After Neubauer was first appointed to the Court of Appeals in late 2007 she disclosed her Kranz’s clients in 2008 and 2009 on her annual statements of economic interest. However, starting in 2010 she stopped disclosing those customers, checking a box on the statements indicating that her husband stopped telling her who Kranz’s customers were.
It is therefore unclear whether Kranz clients listed in Neubauer’s 2009 financial interest statements were still Kranz clients when Neubauer sat on cases involving them.
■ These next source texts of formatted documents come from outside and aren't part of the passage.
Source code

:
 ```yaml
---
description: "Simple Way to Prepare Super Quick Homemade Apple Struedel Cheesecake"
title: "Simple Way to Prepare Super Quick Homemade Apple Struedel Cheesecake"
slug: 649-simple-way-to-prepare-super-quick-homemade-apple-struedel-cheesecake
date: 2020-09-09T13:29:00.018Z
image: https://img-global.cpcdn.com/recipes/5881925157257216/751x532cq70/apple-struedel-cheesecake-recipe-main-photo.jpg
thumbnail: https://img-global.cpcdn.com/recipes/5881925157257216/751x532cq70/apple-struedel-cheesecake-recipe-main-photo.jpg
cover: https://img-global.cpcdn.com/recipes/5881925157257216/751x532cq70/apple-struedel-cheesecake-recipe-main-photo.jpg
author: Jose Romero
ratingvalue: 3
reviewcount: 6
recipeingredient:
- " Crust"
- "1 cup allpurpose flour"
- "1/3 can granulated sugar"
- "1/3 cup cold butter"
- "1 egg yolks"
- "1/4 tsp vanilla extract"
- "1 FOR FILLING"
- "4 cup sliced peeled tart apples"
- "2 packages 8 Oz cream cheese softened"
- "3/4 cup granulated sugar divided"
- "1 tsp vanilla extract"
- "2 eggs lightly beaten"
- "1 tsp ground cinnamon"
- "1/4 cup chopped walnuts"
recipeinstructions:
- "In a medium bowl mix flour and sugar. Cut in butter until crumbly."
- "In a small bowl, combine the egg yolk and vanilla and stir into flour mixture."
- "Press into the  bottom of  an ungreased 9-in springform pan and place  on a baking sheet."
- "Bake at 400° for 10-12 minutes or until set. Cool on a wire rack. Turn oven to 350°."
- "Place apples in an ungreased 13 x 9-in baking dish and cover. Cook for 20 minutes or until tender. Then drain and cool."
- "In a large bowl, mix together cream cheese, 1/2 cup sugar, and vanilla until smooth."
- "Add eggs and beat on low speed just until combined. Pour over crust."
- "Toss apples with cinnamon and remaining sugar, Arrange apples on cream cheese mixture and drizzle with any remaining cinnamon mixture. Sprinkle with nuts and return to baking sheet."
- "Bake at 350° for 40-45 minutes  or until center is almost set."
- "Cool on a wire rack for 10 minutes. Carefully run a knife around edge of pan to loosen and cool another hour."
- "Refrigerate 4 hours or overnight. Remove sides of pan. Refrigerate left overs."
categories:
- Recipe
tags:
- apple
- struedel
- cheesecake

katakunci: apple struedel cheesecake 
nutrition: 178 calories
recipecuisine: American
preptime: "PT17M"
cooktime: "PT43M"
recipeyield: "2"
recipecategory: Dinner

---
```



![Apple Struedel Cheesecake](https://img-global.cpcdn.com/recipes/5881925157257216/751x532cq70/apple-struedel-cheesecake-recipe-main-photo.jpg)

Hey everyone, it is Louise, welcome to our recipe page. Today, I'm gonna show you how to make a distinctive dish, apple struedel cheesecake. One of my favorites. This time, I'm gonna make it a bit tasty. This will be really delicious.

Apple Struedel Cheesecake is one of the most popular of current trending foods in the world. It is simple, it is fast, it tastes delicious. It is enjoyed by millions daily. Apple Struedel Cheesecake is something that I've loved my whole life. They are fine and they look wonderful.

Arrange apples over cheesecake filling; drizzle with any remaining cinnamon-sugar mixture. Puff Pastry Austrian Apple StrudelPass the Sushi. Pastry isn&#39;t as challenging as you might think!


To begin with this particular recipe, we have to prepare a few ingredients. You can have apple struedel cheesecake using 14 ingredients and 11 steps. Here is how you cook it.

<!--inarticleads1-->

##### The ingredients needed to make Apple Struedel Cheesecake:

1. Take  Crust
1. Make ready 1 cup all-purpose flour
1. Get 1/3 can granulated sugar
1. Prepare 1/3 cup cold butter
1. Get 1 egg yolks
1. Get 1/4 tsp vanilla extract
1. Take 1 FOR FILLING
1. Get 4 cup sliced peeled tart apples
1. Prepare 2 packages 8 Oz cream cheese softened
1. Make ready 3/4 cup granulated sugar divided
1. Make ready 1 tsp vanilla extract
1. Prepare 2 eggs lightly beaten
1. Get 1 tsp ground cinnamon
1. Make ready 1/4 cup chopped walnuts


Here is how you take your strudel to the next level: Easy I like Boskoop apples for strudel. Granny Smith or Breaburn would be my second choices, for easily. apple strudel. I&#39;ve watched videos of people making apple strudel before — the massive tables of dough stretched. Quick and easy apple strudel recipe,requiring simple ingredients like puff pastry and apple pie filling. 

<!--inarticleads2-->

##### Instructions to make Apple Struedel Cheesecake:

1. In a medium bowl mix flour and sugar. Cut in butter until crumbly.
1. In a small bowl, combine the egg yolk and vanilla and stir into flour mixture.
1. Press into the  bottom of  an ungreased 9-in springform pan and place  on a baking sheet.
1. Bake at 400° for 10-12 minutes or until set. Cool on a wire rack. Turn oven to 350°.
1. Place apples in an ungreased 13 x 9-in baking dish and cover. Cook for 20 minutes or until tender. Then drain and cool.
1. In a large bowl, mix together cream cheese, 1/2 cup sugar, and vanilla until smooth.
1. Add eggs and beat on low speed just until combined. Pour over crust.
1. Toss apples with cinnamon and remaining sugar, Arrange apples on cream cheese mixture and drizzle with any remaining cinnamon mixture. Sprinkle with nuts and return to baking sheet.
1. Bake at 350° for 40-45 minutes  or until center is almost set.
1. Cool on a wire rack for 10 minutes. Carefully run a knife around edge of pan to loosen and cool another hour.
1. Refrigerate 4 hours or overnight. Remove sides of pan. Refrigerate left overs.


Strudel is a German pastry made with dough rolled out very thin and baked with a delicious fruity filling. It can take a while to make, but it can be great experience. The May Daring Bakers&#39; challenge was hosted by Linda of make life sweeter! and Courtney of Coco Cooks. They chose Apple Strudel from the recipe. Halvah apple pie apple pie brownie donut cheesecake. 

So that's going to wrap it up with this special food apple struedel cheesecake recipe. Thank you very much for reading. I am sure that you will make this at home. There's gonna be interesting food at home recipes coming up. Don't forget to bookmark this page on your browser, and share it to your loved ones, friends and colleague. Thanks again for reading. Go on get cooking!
It is also unclear how much of a “financial interest” Kranz had in those clients since Neubauer was not required to disclose how much business Kranz did with each of its customers.
The Neubauer campaign has not yet responded to a request for comment, but Neubauer herself has been highly critical of a 2010 Wisconsin Supreme Court rule that essentially allows judges to decide for themselves whether they must recuse themselves from cases–even if a donor to the judge’s campaign is a party.
“This [rule] is a really important issue for our state and it goes to the same issues associated with this election,” she said during a recent debate, “and that is how do we ensure that our public has confidence in our judiciary; that it is truly the independent, impartial third branch [of government] that is there for our people.”
Neubauer has been the beneficiary of hundreds of thousands of dollars of special interest money, including $350,000 from a group headed by former U.S. Attorney General Eric Holder and $100,000 from Planned Parenthood.
“The Neubauer family has a thirty-year track record of playing politics to gain influence, even leaving the public in the dark regarding countless potential conflicts of interest,” said Hagedorn campaign manager Stephan Thompson. “Wisconsin deserves a Justice who they can hold to the highest ethical standard, and it’s clear the only choice is Brian Hagedorn.”
In an interview with The Devil’s Advocates Radio Show earlier this month, Neubauer expressed support for changing Wisconsin’s rules for judicial recusals.